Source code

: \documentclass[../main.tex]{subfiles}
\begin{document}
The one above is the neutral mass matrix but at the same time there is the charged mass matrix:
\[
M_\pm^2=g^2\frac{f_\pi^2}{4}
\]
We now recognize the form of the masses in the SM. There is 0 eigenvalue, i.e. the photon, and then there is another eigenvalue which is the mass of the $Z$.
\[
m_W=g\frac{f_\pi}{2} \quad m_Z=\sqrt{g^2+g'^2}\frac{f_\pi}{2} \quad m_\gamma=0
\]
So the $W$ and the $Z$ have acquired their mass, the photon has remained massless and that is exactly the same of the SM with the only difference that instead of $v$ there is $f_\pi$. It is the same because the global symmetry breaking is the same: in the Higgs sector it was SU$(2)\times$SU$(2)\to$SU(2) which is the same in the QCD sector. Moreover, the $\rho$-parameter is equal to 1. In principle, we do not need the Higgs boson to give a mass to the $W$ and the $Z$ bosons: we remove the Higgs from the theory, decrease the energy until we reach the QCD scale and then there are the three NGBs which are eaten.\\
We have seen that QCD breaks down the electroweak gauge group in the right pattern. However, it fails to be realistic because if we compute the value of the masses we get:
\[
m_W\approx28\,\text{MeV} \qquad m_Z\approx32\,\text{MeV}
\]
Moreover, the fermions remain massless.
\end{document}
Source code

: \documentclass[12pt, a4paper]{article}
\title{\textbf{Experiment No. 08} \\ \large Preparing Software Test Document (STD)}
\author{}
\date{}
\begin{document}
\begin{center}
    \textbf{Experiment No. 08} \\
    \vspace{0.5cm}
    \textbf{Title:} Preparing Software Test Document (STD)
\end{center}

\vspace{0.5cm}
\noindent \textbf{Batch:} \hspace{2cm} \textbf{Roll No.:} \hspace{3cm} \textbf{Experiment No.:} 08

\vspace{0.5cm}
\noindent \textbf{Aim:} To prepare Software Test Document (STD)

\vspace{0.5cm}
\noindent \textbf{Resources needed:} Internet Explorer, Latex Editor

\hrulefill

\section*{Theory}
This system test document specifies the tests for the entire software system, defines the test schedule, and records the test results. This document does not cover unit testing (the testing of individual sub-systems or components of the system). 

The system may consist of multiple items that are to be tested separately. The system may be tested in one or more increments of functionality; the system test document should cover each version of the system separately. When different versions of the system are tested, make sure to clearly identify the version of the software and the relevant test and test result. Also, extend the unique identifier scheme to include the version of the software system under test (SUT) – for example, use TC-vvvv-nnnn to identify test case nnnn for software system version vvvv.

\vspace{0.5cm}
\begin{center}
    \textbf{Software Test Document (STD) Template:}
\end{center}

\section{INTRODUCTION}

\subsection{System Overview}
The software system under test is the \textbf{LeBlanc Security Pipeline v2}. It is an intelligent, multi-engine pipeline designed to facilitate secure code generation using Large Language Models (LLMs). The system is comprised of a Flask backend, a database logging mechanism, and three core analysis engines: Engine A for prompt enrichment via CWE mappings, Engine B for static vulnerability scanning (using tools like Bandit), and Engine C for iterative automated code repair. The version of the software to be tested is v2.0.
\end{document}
= = = = =
__Task requirements__
Check each line of the listing for "documentclass", and copy the ones that hold it.

__Answer box__
: \documentclass[../main.tex]{subfiles}
: \documentclass[12pt, a4paper]{article}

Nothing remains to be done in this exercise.